[[ Source data open ]]

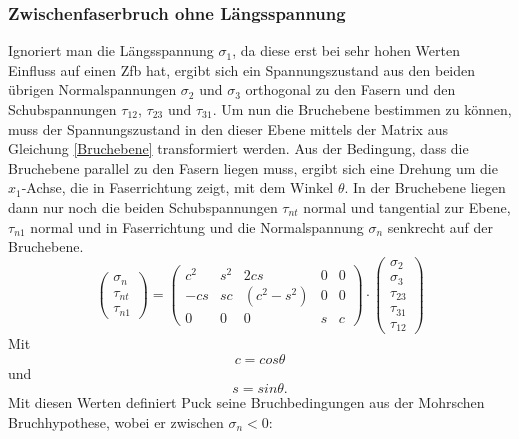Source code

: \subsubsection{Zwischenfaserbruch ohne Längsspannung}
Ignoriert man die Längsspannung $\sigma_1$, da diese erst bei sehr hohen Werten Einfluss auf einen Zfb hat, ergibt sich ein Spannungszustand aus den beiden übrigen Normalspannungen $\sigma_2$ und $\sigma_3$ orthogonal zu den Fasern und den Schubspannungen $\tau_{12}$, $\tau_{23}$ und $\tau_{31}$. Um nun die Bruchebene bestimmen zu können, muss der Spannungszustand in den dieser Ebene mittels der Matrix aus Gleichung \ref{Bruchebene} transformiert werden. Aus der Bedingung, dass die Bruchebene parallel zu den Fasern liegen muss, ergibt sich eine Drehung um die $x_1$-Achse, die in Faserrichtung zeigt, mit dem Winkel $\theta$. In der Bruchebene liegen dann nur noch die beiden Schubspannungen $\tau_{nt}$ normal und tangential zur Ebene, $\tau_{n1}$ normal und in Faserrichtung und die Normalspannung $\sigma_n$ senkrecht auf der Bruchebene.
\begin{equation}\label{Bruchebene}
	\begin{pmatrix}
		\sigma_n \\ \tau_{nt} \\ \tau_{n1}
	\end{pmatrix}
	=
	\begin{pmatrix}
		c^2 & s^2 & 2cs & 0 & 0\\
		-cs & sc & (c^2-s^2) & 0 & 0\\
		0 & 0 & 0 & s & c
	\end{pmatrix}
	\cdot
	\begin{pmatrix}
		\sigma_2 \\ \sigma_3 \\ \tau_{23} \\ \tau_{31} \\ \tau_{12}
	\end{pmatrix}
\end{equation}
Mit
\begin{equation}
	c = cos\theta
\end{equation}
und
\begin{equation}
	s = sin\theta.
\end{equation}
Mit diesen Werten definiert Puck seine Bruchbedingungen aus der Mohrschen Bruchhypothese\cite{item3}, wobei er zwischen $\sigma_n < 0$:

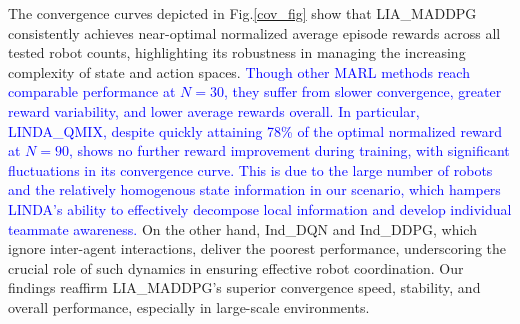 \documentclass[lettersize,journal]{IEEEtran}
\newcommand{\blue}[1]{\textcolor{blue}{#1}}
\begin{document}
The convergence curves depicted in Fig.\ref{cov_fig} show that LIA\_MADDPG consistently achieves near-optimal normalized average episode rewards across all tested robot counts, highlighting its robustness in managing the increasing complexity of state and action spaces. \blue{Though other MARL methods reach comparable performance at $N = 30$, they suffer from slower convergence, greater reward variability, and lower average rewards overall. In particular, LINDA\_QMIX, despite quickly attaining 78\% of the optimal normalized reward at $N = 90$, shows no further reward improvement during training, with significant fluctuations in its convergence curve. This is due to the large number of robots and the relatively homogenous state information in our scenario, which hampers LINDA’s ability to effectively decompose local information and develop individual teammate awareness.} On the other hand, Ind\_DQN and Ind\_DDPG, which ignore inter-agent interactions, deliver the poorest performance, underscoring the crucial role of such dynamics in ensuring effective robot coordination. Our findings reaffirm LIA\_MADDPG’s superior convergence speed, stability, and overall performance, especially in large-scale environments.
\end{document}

[[ Source data closed ]]
[[ Source data open ]]

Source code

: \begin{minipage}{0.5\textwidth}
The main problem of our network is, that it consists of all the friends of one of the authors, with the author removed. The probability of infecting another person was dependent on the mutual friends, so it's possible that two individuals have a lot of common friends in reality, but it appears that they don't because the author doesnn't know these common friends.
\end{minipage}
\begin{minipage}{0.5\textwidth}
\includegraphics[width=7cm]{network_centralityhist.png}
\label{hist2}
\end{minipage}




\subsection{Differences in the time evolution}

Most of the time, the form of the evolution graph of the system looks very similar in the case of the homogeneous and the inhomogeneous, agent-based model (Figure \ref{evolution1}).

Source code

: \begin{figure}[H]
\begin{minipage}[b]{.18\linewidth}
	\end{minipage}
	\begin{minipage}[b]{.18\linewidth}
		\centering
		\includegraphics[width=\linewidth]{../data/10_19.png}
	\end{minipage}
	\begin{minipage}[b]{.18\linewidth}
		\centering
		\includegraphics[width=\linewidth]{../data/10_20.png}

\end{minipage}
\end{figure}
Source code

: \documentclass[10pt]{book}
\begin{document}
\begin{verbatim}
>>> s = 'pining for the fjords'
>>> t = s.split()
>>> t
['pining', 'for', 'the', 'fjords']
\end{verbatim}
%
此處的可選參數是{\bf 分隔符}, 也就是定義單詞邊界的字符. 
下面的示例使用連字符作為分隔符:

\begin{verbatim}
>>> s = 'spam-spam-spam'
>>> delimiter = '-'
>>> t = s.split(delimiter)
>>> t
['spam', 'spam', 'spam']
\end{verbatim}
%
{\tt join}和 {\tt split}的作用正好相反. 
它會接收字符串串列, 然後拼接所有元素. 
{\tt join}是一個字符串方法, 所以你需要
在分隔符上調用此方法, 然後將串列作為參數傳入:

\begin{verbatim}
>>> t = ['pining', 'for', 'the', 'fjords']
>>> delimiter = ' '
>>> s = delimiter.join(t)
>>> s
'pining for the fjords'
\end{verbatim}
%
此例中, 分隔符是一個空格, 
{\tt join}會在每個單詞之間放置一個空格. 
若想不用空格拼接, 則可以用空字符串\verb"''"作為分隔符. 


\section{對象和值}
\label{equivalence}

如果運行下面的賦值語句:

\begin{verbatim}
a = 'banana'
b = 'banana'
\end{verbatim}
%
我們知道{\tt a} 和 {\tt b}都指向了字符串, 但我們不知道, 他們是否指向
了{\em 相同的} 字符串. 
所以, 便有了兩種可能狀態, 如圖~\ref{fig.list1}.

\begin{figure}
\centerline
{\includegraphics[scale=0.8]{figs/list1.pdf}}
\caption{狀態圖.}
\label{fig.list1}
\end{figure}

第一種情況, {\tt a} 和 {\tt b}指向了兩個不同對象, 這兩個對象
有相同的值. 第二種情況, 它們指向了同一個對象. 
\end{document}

[[ Source data closed ]]

Lines of the material that contain the word "split" are to be gathered.

>>> t = s.split()
>>> t = s.split(delimiter)
{\tt join}和 {\tt split}的作用正好相反. 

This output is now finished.